Beneath this instruction is a listing. Transcribe from it only the stretch from the line with "PRIMARY KEY (user_id, anec_id)" through the line with "разработчикам работать с", both end lines included, exactly as written.

··········

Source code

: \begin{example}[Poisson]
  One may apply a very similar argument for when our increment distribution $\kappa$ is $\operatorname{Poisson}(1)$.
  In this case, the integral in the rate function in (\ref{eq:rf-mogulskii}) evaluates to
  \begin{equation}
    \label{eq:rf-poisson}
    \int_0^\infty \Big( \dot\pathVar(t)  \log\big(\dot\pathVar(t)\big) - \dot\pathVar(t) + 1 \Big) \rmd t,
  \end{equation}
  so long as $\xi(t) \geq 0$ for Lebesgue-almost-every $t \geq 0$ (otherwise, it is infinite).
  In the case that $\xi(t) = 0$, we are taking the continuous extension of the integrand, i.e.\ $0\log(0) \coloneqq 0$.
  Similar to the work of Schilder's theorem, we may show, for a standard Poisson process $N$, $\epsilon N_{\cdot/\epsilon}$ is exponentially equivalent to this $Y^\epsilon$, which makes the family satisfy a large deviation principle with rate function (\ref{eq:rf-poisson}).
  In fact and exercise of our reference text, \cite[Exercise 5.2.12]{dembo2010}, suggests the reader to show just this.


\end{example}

··········

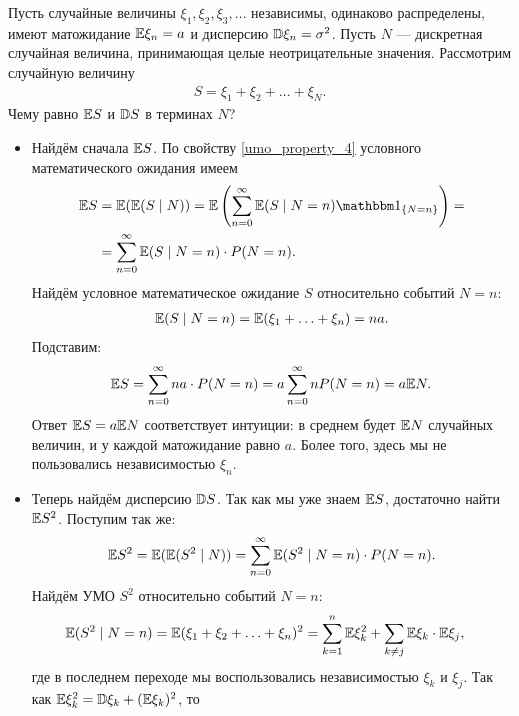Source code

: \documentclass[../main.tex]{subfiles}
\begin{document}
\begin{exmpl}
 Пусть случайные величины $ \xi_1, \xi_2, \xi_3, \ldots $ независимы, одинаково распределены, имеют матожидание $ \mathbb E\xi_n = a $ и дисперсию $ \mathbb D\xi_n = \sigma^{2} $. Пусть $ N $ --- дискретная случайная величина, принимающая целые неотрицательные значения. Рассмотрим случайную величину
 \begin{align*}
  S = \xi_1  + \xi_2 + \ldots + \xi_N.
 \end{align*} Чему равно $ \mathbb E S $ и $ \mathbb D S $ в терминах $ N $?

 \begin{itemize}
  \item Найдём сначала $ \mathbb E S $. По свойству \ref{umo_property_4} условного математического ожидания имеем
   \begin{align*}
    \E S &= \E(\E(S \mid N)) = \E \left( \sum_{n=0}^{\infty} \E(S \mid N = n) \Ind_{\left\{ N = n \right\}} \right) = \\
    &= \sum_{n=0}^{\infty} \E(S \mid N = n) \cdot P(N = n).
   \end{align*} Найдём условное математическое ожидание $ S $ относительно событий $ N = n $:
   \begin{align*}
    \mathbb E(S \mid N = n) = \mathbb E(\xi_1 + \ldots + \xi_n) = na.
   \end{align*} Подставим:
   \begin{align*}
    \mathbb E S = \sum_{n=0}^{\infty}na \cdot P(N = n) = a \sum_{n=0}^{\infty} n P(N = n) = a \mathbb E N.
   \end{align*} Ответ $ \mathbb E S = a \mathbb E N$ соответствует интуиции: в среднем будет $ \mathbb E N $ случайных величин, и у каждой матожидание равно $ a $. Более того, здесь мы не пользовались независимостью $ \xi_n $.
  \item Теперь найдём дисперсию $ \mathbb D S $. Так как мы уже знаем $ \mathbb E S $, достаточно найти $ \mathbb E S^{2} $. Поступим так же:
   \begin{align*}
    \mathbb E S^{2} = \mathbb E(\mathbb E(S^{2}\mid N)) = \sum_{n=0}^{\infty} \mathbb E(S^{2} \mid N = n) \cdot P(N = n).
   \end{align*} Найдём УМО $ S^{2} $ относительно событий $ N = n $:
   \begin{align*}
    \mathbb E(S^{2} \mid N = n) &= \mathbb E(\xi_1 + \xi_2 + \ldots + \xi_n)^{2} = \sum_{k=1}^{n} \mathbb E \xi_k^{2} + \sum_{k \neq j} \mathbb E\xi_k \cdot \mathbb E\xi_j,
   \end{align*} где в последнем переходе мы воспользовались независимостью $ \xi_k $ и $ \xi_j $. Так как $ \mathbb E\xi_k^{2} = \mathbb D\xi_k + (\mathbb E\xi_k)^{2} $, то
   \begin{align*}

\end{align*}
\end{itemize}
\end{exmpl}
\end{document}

··········

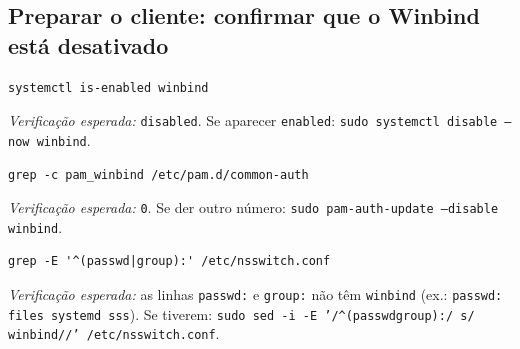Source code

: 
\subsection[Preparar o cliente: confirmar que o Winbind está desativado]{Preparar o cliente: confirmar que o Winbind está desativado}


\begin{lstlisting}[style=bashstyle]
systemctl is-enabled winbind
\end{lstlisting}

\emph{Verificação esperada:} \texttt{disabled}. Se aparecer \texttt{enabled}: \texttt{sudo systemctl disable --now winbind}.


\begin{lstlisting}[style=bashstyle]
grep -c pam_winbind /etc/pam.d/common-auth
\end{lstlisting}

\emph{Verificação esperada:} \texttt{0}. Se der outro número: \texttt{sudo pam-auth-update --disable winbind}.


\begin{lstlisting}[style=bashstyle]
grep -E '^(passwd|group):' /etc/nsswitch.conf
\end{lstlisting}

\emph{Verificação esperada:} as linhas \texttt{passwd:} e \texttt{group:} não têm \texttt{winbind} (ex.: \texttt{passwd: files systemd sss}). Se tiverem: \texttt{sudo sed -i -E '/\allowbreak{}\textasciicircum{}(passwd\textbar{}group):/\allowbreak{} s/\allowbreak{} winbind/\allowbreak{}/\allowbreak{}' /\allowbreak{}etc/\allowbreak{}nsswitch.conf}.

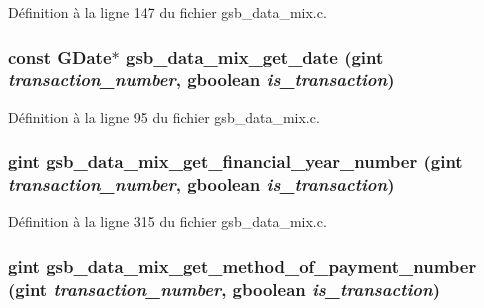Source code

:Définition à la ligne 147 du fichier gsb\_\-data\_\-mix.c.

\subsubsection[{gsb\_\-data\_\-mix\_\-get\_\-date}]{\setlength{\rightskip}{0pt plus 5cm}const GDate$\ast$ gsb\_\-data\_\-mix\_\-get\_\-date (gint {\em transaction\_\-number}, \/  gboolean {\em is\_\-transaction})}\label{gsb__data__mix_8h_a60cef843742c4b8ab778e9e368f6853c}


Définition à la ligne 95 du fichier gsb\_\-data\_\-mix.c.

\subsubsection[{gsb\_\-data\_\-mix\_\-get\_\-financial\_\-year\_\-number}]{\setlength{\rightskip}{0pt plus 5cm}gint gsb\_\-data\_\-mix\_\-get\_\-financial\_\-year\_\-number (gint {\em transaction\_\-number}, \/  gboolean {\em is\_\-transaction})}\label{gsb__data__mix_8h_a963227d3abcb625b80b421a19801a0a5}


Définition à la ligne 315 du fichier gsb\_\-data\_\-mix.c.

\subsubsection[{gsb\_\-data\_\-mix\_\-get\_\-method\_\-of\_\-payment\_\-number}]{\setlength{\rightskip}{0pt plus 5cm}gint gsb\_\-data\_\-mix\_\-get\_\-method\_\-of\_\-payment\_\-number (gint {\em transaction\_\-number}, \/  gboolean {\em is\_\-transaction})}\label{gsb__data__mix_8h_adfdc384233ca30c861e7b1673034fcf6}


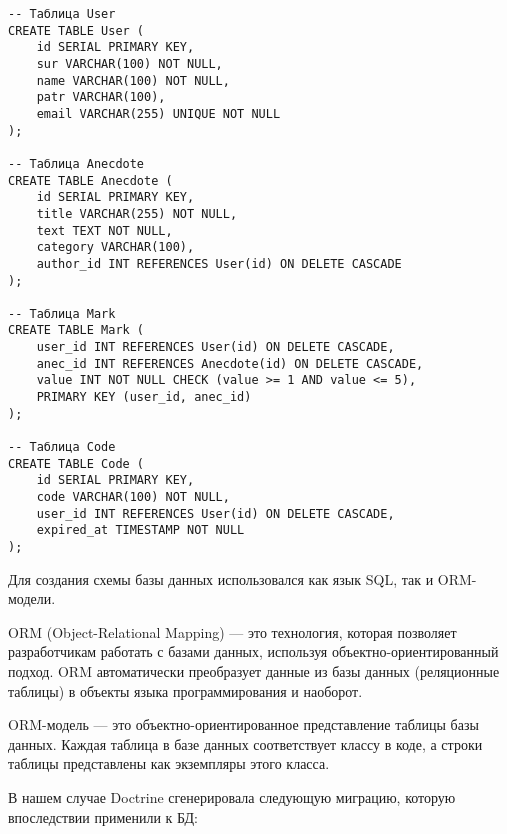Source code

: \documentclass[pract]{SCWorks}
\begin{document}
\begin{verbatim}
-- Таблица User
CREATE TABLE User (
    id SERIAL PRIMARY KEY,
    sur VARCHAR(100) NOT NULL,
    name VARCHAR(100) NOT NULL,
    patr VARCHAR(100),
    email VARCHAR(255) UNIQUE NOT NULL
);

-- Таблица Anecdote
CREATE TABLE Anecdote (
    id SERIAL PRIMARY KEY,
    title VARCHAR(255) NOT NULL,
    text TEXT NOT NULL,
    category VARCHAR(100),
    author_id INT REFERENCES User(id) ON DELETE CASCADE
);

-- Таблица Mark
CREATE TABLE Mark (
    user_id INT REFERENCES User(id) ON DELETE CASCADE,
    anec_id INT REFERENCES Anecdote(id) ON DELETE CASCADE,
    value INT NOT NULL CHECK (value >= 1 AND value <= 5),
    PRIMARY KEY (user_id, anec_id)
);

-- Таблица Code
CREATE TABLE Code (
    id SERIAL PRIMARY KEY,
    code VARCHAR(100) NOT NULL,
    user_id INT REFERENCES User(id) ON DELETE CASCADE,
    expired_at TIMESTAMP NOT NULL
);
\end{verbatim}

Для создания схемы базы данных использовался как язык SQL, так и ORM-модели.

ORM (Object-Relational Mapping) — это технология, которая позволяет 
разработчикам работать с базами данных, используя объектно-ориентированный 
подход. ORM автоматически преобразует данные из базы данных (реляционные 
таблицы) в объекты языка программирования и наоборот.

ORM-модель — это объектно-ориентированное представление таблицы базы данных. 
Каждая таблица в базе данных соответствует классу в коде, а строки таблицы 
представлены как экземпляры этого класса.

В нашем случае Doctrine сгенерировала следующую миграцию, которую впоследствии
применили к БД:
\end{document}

··········

■ **Response to this task**
    PRIMARY KEY (user_id, anec_id)
);

-- Таблица Code
CREATE TABLE Code (
    id SERIAL PRIMARY KEY,
    code VARCHAR(100) NOT NULL,
    user_id INT REFERENCES User(id) ON DELETE CASCADE,
    expired_at TIMESTAMP NOT NULL
);
\end{verbatim}

Для создания схемы базы данных использовался как язык SQL, так и ORM-модели.

ORM (Object-Relational Mapping) — это технология, которая позволяет 
разработчикам работать с базами данных, используя объектно-ориентированный 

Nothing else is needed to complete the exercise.